Task description>
Copy out each line of the data that contains "PersonbilGUI".
══ Extracted information ══
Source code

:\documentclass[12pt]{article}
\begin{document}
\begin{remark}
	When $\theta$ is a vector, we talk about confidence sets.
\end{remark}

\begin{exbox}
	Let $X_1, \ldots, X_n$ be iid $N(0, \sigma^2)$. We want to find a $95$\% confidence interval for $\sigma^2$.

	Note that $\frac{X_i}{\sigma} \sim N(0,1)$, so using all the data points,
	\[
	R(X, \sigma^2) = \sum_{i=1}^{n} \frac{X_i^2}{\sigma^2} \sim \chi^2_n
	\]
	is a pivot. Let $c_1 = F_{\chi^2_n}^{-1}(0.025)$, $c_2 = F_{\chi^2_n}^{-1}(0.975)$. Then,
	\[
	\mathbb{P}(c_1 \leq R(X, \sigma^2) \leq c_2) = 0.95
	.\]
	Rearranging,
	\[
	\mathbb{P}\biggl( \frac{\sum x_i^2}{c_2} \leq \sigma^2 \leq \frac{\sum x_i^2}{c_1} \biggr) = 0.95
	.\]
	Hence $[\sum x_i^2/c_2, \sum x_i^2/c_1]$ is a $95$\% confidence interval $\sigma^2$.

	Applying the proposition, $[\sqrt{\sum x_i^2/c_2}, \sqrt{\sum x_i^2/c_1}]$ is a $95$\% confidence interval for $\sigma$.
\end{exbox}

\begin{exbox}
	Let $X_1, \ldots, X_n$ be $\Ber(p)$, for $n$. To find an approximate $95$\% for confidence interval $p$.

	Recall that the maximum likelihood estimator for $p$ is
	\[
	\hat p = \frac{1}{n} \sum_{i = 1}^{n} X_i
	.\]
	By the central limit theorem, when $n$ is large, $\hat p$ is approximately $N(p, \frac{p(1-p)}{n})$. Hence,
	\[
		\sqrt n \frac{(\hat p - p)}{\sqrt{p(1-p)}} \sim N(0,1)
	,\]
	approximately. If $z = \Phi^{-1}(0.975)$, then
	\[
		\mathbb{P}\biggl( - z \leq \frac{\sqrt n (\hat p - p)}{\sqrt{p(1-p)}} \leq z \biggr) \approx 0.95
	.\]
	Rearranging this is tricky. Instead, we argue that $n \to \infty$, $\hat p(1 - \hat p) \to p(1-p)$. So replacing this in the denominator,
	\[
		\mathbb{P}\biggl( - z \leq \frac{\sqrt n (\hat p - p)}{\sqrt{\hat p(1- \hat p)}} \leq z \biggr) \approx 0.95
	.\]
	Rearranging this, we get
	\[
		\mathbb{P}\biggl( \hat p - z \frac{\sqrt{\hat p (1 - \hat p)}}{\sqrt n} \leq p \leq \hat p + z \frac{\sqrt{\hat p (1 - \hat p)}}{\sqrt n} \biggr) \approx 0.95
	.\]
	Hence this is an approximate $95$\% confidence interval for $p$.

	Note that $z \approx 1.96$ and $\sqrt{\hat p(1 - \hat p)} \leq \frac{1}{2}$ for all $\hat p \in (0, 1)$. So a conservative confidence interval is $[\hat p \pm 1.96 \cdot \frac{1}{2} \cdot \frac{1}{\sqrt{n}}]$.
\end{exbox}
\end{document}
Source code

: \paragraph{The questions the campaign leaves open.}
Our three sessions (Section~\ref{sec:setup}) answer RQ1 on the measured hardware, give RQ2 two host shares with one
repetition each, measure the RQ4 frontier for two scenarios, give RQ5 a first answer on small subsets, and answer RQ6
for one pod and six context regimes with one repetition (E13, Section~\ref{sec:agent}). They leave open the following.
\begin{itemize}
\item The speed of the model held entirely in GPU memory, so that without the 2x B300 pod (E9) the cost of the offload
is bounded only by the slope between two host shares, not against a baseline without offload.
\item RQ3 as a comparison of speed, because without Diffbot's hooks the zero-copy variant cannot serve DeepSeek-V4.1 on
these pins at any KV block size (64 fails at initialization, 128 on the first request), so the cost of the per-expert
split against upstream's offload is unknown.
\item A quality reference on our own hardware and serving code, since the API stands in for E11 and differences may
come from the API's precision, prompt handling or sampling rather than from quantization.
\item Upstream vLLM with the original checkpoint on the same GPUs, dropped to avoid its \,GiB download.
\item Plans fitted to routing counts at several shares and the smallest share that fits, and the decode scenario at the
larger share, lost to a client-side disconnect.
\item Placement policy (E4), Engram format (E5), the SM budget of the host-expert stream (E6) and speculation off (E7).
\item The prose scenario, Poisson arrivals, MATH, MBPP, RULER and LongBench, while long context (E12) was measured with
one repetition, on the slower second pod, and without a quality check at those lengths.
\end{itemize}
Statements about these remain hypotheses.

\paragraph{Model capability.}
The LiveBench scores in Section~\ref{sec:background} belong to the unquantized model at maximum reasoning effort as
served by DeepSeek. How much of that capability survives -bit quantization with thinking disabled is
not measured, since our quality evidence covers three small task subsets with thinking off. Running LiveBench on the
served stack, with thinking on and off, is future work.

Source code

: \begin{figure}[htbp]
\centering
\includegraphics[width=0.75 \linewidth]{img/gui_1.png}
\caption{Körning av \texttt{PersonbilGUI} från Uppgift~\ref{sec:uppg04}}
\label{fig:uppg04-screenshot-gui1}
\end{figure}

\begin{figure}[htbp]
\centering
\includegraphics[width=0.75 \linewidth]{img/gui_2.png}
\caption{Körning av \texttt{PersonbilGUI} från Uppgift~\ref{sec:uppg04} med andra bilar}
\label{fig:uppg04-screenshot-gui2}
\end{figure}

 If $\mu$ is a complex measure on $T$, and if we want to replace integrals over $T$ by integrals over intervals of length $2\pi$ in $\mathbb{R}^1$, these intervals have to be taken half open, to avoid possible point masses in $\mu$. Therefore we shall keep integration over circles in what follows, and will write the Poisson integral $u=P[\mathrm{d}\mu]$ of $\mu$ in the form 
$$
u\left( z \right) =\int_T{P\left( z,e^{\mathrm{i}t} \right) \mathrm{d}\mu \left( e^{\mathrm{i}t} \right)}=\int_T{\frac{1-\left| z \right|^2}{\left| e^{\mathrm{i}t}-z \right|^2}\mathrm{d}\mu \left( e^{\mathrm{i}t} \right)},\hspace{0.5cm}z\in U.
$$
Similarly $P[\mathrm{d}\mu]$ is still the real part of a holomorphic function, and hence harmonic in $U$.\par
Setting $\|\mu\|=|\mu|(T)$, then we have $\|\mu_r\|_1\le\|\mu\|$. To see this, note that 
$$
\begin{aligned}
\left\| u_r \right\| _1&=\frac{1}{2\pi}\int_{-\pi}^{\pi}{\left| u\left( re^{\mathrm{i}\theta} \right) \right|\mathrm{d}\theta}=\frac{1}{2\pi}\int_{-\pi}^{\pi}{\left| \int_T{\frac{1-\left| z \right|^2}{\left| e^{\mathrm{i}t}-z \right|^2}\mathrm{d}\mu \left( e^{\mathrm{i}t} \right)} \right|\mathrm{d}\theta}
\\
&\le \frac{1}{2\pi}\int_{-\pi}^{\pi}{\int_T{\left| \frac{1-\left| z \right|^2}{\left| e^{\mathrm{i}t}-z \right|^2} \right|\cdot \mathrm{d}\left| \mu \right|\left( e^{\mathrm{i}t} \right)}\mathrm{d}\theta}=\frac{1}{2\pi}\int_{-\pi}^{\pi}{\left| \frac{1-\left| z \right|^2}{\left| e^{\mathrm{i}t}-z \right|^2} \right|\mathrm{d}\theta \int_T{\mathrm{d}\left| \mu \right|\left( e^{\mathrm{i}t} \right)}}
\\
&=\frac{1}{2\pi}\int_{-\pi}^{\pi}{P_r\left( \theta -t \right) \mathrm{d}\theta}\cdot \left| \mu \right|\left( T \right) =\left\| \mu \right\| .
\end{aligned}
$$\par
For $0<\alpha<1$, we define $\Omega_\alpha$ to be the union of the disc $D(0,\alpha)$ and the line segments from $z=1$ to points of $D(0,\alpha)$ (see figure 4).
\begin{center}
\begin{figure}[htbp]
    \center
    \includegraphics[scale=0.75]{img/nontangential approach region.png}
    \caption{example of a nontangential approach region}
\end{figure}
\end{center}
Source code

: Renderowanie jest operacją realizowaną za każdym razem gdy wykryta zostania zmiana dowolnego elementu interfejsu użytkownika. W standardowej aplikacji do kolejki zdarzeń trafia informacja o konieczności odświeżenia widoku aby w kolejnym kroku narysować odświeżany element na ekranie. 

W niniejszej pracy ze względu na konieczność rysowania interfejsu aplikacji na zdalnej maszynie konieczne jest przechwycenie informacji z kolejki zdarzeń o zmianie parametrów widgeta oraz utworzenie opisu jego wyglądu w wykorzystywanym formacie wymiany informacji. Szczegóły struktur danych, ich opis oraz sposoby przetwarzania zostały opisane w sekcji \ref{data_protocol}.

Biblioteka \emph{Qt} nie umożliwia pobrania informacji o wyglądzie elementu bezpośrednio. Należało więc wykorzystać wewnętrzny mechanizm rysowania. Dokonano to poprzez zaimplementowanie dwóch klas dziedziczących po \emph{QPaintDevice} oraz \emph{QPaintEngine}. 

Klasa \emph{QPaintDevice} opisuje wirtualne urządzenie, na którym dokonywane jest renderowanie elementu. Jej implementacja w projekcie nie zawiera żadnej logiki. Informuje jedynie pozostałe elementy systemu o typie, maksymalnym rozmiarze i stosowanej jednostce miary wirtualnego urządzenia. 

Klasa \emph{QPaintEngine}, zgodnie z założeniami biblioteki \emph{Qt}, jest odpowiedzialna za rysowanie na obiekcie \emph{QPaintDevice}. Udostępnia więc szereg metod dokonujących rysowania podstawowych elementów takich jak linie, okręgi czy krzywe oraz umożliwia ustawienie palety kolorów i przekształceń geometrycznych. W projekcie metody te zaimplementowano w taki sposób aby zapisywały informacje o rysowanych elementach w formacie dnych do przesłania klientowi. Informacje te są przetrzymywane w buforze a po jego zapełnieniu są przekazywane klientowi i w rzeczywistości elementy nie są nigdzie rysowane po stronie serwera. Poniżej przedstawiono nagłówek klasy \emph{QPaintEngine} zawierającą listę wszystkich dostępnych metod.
═══
Task output>
\caption{Körning av \texttt{PersonbilGUI} från Uppgift~\ref{sec:uppg04}}
\caption{Körning av \texttt{PersonbilGUI} från Uppgift~\ref{sec:uppg04} med andra bilar}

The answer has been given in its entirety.